Pagi hari itu seperti biasa Icha sudah siap berangkat kerja, namun yang berbeda pagi ini Icha membawa mobil sendiri.


Setelah pamit dari orang tuanya Icha pun bergegas masuk ke mobil dan melajukannya meninggalkan rumah.


Abang sendiri masih sarapan bersama orang tuanya juga Nur, Adit sendiri masih tidur.


"Bang, Bunda liat mobil Icha barusan keluar apa kalian tidak berangkat bersama? " Tanya Bunda Cici.

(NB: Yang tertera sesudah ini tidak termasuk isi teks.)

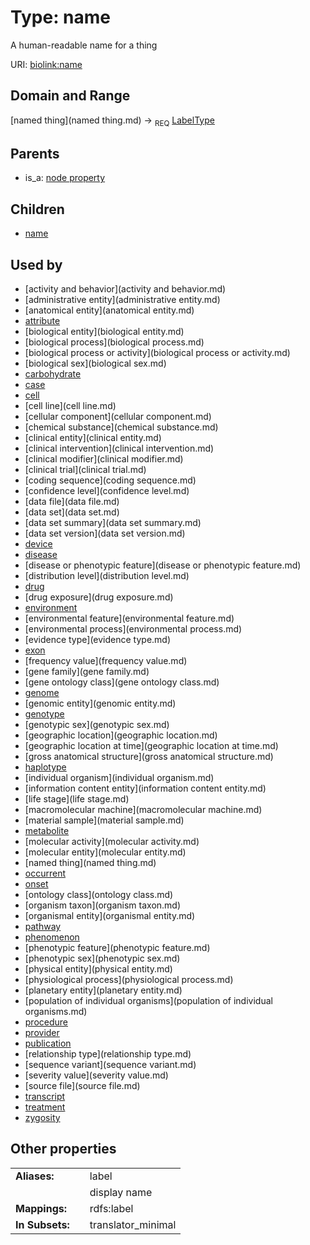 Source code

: 
# Type: name


A human-readable name for a thing

URI: [biolink:name](https://w3id.org/biolink/vocab/name)


## Domain and Range

[named thing](named thing.md) ->  <sub>REQ</sub> [LabelType](type/LabelType.md)

## Parents

 *  is_a: [node property](node_property.md)

## Children

 *  [name](macromolecular_machine_name.md)

## Used by

 * [activity and behavior](activity and behavior.md)
 * [administrative entity](administrative entity.md)
 * [anatomical entity](anatomical entity.md)
 * [attribute](attribute.md)
 * [biological entity](biological entity.md)
 * [biological process](biological process.md)
 * [biological process or activity](biological process or activity.md)
 * [biological sex](biological sex.md)
 * [carbohydrate](carbohydrate.md)
 * [case](case.md)
 * [cell](cell.md)
 * [cell line](cell line.md)
 * [cellular component](cellular component.md)
 * [chemical substance](chemical substance.md)
 * [clinical entity](clinical entity.md)
 * [clinical intervention](clinical intervention.md)
 * [clinical modifier](clinical modifier.md)
 * [clinical trial](clinical trial.md)
 * [coding sequence](coding sequence.md)
 * [confidence level](confidence level.md)
 * [data file](data file.md)
 * [data set](data set.md)
 * [data set summary](data set summary.md)
 * [data set version](data set version.md)
 * [device](device.md)
 * [disease](disease.md)
 * [disease or phenotypic feature](disease or phenotypic feature.md)
 * [distribution level](distribution level.md)
 * [drug](drug.md)
 * [drug exposure](drug exposure.md)
 * [environment](environment.md)
 * [environmental feature](environmental feature.md)
 * [environmental process](environmental process.md)
 * [evidence type](evidence type.md)
 * [exon](exon.md)
 * [frequency value](frequency value.md)
 * [gene family](gene family.md)
 * [gene ontology class](gene ontology class.md)
 * [genome](genome.md)
 * [genomic entity](genomic entity.md)
 * [genotype](genotype.md)
 * [genotypic sex](genotypic sex.md)
 * [geographic location](geographic location.md)
 * [geographic location at time](geographic location at time.md)
 * [gross anatomical structure](gross anatomical structure.md)
 * [haplotype](haplotype.md)
 * [individual organism](individual organism.md)
 * [information content entity](information content entity.md)
 * [life stage](life stage.md)
 * [macromolecular machine](macromolecular machine.md)
 * [material sample](material sample.md)
 * [metabolite](metabolite.md)
 * [molecular activity](molecular activity.md)
 * [molecular entity](molecular entity.md)
 * [named thing](named thing.md)
 * [occurrent](occurrent.md)
 * [onset](onset.md)
 * [ontology class](ontology class.md)
 * [organism taxon](organism taxon.md)
 * [organismal entity](organismal entity.md)
 * [pathway](pathway.md)
 * [phenomenon](phenomenon.md)
 * [phenotypic feature](phenotypic feature.md)
 * [phenotypic sex](phenotypic sex.md)
 * [physical entity](physical entity.md)
 * [physiological process](physiological process.md)
 * [planetary entity](planetary entity.md)
 * [population of individual organisms](population of individual organisms.md)
 * [procedure](procedure.md)
 * [provider](provider.md)
 * [publication](publication.md)
 * [relationship type](relationship type.md)
 * [sequence variant](sequence variant.md)
 * [severity value](severity value.md)
 * [source file](source file.md)
 * [transcript](transcript.md)
 * [treatment](treatment.md)
 * [zygosity](zygosity.md)

## Other properties

|  |  |  |
| --- | --- | --- |
| **Aliases:** | | label |
|  | | display name |
| **Mappings:** | | rdfs:label |
| **In Subsets:** | | translator_minimal |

"Masa sih Bun,Kok Icha gak ngasih tau ya kalo mau berangakat sendiri? " Jawabnya bergegas menyelesikan makannya dan berdiri.


"Abang mau kemana? ko buru-buru? abisin dulu sarapan nya" Tanya Bunda kesal dan Ayah Abang pun hanya geleng-geleng kepala.


"Maaf Bun, aku udah telat langsung pamit ya, Asamualaikum, "Ujarnya seraya mencium tangan orang tuanya bergantian.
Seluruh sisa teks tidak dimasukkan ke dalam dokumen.